Pour un oui ou pour un non - « C'est toi ou moi » : analyse linéaire
- 22 mars
- 9 min de lecture

📢 La confrontation finale : « C'est toi ou moi »
De « Nous étions cinq : nous deux, deux copains et un guide » à « C’est toi ou moi. »
Texte étudié
H.1 : Nous étions cinq : nous deux, deux copains et un guide. On était en train de redescendre... Et tout à coup, tu t'es arrêté. Tu as stoppé toute la cordée. Et tu as dit, sur un ton... : « Si on s'arrêtait un instant pour regarder ? Ça en vaut tout de même la peine... »
H.2 : J'ai dit ça ? J'ai osé ?
H.1 : Oui. Et tout le monde a été obligé de s'arrêter... Nous étions là, à attendre... piétinant et piaffant... pendant que tu « contemplais »...
H.2 : Devant vous ? Il fallait que j'aie perdu la tête...

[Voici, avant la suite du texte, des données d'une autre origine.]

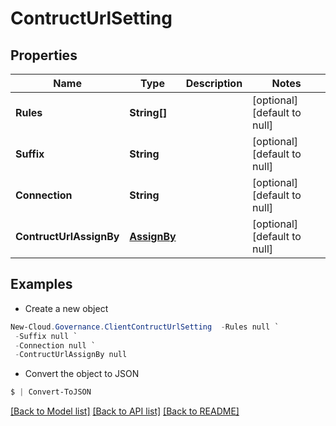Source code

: # ContructUrlSetting
## Properties

Name | Type | Description | Notes
------------ | ------------- | ------------- | -------------
**Rules** | **String[]** |  | [optional] [default to null]
**Suffix** | **String** |  | [optional] [default to null]
**Connection** | **String** |  | [optional] [default to null]
**ContructUrlAssignBy** | [**AssignBy**](AssignBy.md) |  | [optional] [default to null]

## Examples

- Create a new object
```powershell
New-Cloud.Governance.ClientContructUrlSetting  -Rules null `
 -Suffix null `
 -Connection null `
 -ContructUrlAssignBy null
```

- Convert the object to JSON
```powershell
$ | Convert-ToJSON
```


[[Back to Model list]](../README.md#documentation-for-models) [[Back to API list]](../README.md#documentation-for-api-endpoints) [[Back to README]](../README.md)

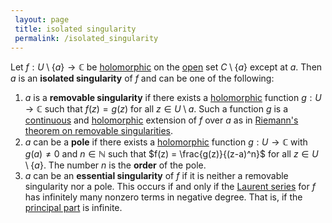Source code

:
 ```yaml
---
 layout: page
 title: isolated singularity
 permalink: /isolated_singularity
---
```


Let $f:U\setminus\{a\}\to \mathbb C$ be [holomorphic](https://defsmath.github.io/DefsMath/holomorphic) on the [open](https://defsmath.github.io/DefsMath/open) set $C\setminus \{a\}$ except at $a$. Then $a$ is an **isolated singularity** of $f$ and can be one of the following:
1. $a$ is a **removable singularity** if there exists a [holomorphic](https://defsmath.github.io/DefsMath/holomorphic) function $g:U\to \mathbb C$ such that $f(z) = g(z)$ for all $z\in U\setminus a$. Such a function $g$ is a [continuous](https://defsmath.github.io/DefsMath/continuous) and [holomorphic](https://defsmath.github.io/DefsMath/holomorphic) extension of $f$ over $a$ as in [Riemann's theorem on removable singularities](https://defsmath.github.io/DefsMath/Riemann's_theorem_on_removable_singularities).
2. $a$ can be a **pole** if there exists a [holomorphic](https://defsmath.github.io/DefsMath/holomorphic) function $g:U\to\mathbb C$ with $g(a)\neq 0$ and $n\in\mathbb N$ such that $f(z) = \frac{g(z)}{(z-a)^n}$ for all $z\in U\setminus \{a\}$. The number $n$ is the **order** of the pole.
3. $a$ can be an **essential singularity** of $f$ if it is neither a removable singularity nor a pole. This occurs if and only if the [Laurent series](https://defsmath.github.io/DefsMath/Laurent_series) for $f$ has infinitely many nonzero terms in negative degree. That is, if the [principal part](https://defsmath.github.io/DefsMath/principal_part) is infinite. 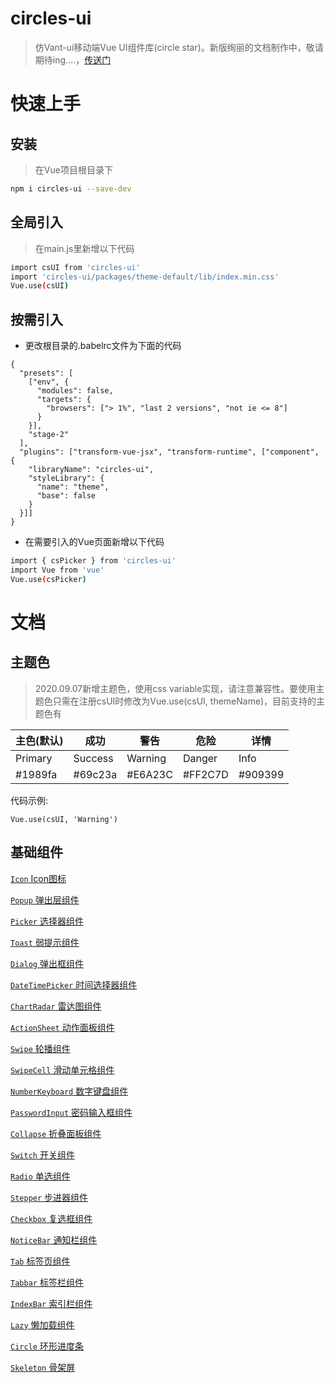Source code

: 
# circles-ui

> 仿Vant-ui移动端Vue UI组件库(circle star)。新版绚丽的文档制作中，敬请期待ing....，[传送门](https://sudong0701.github.io/circles-ui/#/)

# 快速上手

## 安装
> 在Vue项目根目录下

```bash
npm i circles-ui --save-dev
```

## 全局引入
> 在main.js里新增以下代码

 ```bash
 import csUI from 'circles-ui'
 import 'circles-ui/packages/theme-default/lib/index.min.css'
 Vue.use(csUI)
 ```

## 按需引入
* 更改根目录的.babelrc文件为下面的代码
```
{
  "presets": [
    ["env", {
      "modules": false,
      "targets": {
        "browsers": ["> 1%", "last 2 versions", "not ie <= 8"]
      }
    }],
    "stage-2"
  ],
  "plugins": ["transform-vue-jsx", "transform-runtime", ["component", {
    "libraryName": "circles-ui",
    "styleLibrary": {
      "name": "theme",
      "base": false
    }
  }]]
}
```
* 在需要引入的Vue页面新增以下代码

```bash
import { csPicker } from 'circles-ui'
import Vue from 'vue'
Vue.use(csPicker)
```

# 文档

## 主题色
> 2020.09.07新增主题色，使用css variable实现，请注意兼容性。要使用主题色只需在注册csUI时修改为Vue.use(csUI, themeName)，目前支持的主题色有

| 主色(默认) | 成功 | 警告 | 危险 | 详情 |
|--|--|--|--|--|
| Primary | Success | Warning | Danger | Info |
| #1989fa | #69c23a | #E6A23C | #FF2C7D | #909399 |

代码示例:
```
Vue.use(csUI, 'Warning')
```


## 基础组件

[`Icon` Icon图标](./docs/cn/icon.md)

[`Popup` 弹出层组件](./docs/cn/popup.md)

[`Picker` 选择器组件](./docs/cn/picker.md)

[`Toast` 弱提示组件](./docs/cn/toast.md)

[`Dialog` 弹出框组件](./docs/cn/dialog.md)

[`DateTimePicker` 时间选择器组件](./docs/cn/dateTimePicker.md)

[`ChartRadar` 雷达图组件](./docs/cn/chartRadar.md)

[`ActionSheet` 动作面板组件](./docs/cn/actionSheet.md)

[`Swipe` 轮播组件](./docs/cn/swipe.md)

[`SwipeCell` 滑动单元格组件](./docs/cn/swipeCell.md)

[`NumberKeyboard` 数字键盘组件](./docs/cn/numberKeyboard.md)

[`PasswordInput` 密码输入框组件](./docs/cn/passwordInput.md)

[`Collapse` 折叠面板组件](./docs/cn/collapse.md)

[`Switch` 开关组件](./docs/cn/switch.md)

[`Radio` 单选组件](./docs/cn/radio.md)

[`Stepper` 步进器组件](./docs/cn/stepper.md)

[`Checkbox` 复选框组件](./docs/cn/checkbox.md)

[`NoticeBar` 通知栏组件](./docs/cn/noticeBar.md)

[`Tab` 标签页组件](./docs/cn/tab.md)

[`Tabbar` 标签栏组件](./docs/cn/tabbar.md)

[`IndexBar` 索引栏组件](./docs/cn/indexBar.md)

[`Lazy` 懒加载组件](./docs/cn/lazy.md)

[`Circle` 环形进度条](./docs/cn/circle.md)

[`Skeleton` 骨架屏](./docs/cn/skeleton.md)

H.1 : Mais non. Tu nous forçais à nous tenir devant ça, en arrêt, que nous le voulions ou non... Alors je n’ai pas pu résister. J’ai dit : « Allons, dépêchons, nous n’avons pas de temps à perdre... Tu pourras trouver en bas, chez la papeterie, de jolies cartes postales... »
H.2 : Ah oui. Je m’en souviens... J’ai eu envie de te tuer.
H.1 : Et moi aussi. Et tous les autres, s’ils avaient pu parler, ils auraient avoué qu’ils avaient envie de te pousser dans une crevasse...
H.2 : Et moi... oui... rien qu’à cause de ça, de ces cartes postales... comment ai-je pu te revoir...
H.1 : Oh il a dû y avoir, après, un moment où tu as repris espoir...
H.2 : Espoir ? Après ça ?
H.1 : Oui, tu ne le perds jamais. Tu as dû avoir le fol espoir, comme tout à l’heure, devant la fenêtre... quand tu m’as tapoté l’épaule... « C’est bien, ça... »
H.2 : C’est bien, ça ?
H.1 : Mais oui, tu sais le dire aussi... en tout cas l’insinuer... C’est biieen... ça... voilà un bon petit qui sent le prix de ces choses-là... on ne le croirait pas, mais vous savez, tout béotien qu’il est, il en est tout à fait capable...
H.2 : Mon Dieu ! et moi qui avais cru à ce moment-là... comment ai-je pu oublier ? Mais non, je n’avais pas oublié... je le savais, je l’ai toujours su...
H.1 : Su quoi ? Su quoi ? Dis-le.
H.2 : Su qu’entre nous il n’y a pas de conciliation possible. Pas de rémission... C’est un combat sans merci. Une lutte à mort. Oui, pour la survie. Il n’y a pas le choix. C’est toi ou moi.
Introduction
Présentation de l'auteur, de l'œuvre et de l'extrait
Parue en 1982, la pièce Pour un oui ou pour un non de Nathalie Sarraute met en scène une dispute entre deux amis d’enfance, H1 et H2. Ce conflit naît d’une phrase apparemment anodine : « C’est bien… ça ». À travers ce dialogue, Sarraute explore ce qu’elle appelle la sous-conversation : derrière les paroles prononcées se cachent des intentions, des jugements et des blessures qui ne sont jamais exprimés directement. La pièce montre ainsi comment une relation peut se dégrader à cause de mots dont le sens implicite est interprété différemment par chacun.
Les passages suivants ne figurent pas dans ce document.